◆ Task input
◆ ◆ ◆

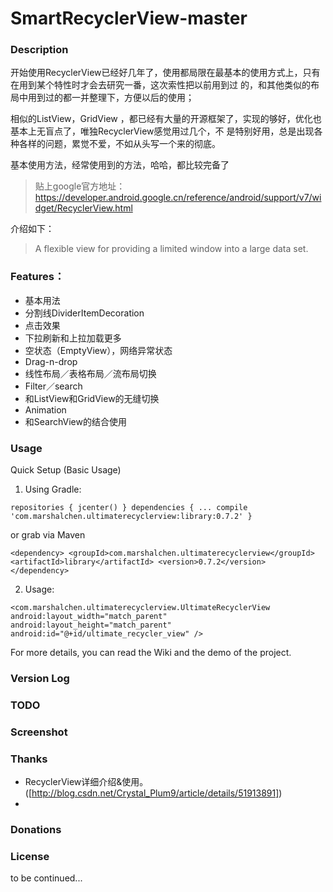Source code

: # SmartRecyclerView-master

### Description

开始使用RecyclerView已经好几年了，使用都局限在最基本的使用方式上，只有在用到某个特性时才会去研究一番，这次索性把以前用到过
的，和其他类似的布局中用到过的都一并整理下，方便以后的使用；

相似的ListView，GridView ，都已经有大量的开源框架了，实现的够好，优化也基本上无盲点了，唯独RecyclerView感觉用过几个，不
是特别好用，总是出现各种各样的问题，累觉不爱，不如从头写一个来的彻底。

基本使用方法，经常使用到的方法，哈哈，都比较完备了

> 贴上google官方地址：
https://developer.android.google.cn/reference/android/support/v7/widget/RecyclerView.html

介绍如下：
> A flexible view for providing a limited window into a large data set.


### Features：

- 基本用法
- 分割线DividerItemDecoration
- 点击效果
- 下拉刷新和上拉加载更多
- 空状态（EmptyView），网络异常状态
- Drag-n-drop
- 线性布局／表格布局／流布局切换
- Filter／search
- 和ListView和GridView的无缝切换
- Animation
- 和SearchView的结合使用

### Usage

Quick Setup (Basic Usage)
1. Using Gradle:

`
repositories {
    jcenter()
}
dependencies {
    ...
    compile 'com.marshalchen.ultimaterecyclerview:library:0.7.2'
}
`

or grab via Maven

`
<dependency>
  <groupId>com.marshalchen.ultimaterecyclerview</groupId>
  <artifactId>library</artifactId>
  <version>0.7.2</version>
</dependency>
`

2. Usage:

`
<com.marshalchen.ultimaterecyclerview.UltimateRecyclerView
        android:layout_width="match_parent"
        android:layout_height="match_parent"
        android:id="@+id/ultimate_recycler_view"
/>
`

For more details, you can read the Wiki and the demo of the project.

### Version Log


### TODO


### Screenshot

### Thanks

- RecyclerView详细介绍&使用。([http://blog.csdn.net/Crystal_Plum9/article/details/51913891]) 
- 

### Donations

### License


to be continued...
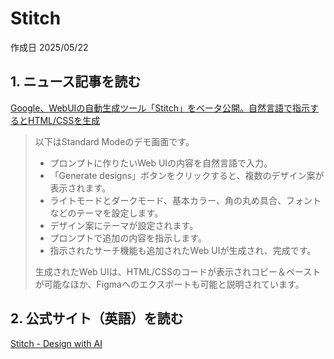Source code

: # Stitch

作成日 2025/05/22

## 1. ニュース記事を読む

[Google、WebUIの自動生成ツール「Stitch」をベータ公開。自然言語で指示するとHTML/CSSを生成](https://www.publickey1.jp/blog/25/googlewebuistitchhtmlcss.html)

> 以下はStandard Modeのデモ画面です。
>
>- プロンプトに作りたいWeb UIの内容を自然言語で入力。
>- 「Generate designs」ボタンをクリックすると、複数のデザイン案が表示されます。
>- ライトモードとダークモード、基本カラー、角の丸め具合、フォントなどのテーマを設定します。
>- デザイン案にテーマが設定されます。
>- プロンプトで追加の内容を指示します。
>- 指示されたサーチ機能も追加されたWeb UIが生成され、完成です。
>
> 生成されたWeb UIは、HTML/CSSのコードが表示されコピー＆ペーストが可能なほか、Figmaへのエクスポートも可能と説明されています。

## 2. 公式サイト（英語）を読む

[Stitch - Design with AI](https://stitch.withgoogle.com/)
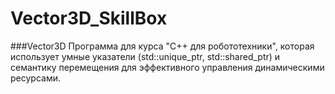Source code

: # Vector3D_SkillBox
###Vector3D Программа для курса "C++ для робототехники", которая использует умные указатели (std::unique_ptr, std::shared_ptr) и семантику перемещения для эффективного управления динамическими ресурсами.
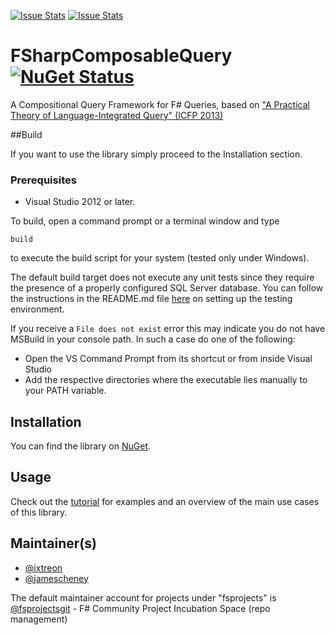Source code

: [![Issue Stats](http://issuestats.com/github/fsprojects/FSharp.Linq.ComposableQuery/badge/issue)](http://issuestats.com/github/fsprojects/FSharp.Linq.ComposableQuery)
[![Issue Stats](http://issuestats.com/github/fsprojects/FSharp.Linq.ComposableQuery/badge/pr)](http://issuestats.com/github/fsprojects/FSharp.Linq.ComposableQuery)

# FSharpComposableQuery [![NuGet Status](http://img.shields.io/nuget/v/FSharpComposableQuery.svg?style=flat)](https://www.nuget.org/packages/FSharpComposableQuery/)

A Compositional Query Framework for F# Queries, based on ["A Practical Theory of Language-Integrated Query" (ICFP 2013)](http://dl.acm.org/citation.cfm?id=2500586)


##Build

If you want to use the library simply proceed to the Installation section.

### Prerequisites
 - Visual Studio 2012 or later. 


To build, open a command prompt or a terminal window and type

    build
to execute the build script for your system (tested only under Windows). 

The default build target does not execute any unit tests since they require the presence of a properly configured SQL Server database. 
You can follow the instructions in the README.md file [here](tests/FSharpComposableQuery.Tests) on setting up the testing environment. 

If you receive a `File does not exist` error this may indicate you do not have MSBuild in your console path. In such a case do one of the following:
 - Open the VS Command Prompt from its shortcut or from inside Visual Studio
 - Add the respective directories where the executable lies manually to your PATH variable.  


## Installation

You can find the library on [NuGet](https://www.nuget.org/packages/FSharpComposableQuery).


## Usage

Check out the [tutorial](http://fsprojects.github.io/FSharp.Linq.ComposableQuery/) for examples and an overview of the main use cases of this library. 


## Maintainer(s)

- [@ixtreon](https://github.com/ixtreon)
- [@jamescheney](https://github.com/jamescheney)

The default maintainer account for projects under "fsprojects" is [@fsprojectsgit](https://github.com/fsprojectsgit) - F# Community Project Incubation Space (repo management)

◆ ◆ ◆

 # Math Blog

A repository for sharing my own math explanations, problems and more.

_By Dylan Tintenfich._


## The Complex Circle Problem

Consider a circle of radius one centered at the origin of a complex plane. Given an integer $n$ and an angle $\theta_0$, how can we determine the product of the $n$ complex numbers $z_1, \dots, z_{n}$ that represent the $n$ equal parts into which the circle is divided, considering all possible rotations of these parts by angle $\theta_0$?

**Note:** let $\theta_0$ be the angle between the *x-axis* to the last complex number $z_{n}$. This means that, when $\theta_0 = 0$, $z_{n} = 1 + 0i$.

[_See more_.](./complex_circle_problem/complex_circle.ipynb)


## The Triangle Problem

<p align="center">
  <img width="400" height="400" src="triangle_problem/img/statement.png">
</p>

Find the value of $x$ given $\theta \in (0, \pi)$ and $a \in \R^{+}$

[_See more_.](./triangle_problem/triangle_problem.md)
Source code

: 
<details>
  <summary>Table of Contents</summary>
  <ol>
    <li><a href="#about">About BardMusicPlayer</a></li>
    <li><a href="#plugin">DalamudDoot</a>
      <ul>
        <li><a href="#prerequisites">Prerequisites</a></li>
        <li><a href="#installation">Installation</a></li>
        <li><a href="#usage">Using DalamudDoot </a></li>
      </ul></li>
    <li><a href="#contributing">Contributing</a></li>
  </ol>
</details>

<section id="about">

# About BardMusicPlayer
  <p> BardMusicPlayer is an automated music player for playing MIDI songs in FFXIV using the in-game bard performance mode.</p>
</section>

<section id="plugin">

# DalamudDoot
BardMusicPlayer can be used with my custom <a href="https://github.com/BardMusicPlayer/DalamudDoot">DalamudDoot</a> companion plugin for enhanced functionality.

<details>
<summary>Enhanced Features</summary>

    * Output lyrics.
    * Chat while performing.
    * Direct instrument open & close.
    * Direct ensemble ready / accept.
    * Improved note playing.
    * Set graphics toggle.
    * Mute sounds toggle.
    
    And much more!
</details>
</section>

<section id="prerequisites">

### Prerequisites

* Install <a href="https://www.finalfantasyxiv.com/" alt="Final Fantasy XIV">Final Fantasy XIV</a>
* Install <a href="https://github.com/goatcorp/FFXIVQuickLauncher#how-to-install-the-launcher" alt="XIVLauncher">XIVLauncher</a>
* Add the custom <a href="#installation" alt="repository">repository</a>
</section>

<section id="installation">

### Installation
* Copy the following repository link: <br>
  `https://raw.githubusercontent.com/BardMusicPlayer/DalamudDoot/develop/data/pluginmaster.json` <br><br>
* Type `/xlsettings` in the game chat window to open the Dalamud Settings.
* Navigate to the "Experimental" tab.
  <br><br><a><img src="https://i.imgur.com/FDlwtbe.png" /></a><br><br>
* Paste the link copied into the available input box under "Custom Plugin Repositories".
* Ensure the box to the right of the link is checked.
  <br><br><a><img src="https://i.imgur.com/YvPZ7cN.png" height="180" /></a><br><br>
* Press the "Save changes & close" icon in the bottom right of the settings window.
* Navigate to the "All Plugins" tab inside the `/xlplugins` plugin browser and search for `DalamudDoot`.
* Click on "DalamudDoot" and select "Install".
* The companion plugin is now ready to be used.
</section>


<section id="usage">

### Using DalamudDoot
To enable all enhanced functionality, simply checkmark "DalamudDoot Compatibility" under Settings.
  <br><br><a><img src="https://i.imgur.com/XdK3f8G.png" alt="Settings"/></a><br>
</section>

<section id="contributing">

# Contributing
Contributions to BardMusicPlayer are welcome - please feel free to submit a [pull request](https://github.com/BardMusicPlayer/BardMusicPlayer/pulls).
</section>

◆ ◆ ◆

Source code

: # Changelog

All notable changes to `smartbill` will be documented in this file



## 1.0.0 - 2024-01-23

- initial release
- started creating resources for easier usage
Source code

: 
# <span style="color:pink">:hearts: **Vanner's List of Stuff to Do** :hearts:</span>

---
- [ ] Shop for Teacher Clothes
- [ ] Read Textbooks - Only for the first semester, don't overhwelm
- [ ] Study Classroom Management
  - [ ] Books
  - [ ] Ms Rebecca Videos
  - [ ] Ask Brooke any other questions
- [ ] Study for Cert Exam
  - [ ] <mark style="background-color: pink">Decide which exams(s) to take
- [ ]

◆ ◆ ◆

◆ Assigned task
Scan the material above. Copy each line where "close" occurs.

◆ Exercise solution
    * Direct instrument open & close.
* Press the "Save changes & close" icon in the bottom right of the settings window.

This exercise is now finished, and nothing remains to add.